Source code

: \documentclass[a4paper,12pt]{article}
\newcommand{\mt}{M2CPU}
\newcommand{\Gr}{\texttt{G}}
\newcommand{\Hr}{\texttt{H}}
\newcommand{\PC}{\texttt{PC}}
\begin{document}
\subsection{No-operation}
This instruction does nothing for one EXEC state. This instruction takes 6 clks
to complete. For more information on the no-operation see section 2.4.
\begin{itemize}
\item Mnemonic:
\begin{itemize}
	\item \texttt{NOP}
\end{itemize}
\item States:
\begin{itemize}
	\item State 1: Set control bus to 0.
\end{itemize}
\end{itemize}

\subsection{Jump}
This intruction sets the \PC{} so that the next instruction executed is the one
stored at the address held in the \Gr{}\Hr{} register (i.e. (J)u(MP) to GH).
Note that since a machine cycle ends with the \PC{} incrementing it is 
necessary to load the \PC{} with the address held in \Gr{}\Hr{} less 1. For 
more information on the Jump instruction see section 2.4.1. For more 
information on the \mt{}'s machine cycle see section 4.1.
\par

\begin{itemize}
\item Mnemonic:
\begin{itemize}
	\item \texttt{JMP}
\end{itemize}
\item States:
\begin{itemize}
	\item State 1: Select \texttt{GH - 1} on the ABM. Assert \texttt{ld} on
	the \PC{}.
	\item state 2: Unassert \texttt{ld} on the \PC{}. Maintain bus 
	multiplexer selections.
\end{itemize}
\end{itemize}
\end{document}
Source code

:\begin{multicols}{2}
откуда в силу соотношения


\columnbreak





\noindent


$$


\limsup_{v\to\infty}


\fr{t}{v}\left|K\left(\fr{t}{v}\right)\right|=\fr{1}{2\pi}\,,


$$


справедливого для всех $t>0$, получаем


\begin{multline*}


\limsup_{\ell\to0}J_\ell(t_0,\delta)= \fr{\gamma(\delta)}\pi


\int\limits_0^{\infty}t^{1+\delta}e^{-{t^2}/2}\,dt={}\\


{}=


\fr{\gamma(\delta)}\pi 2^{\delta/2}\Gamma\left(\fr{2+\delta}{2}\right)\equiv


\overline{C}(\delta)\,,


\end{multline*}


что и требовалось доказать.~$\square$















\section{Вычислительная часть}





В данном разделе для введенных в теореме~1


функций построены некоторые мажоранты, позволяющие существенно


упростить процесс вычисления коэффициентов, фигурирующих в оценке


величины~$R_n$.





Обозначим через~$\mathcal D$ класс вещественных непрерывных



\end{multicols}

**********

> _Requirement_
Which lines in the listing have the string "texttt"? Pick them out and copy them.

> _Expected answer_
\newcommand{\Gr}{\texttt{G}}
\newcommand{\Hr}{\texttt{H}}
\newcommand{\PC}{\texttt{PC}}
	\item \texttt{NOP}
	\item \texttt{JMP}
	\item State 1: Select \texttt{GH - 1} on the ABM. Assert \texttt{ld} on
	\item state 2: Unassert \texttt{ld} on the \PC{}. Maintain bus 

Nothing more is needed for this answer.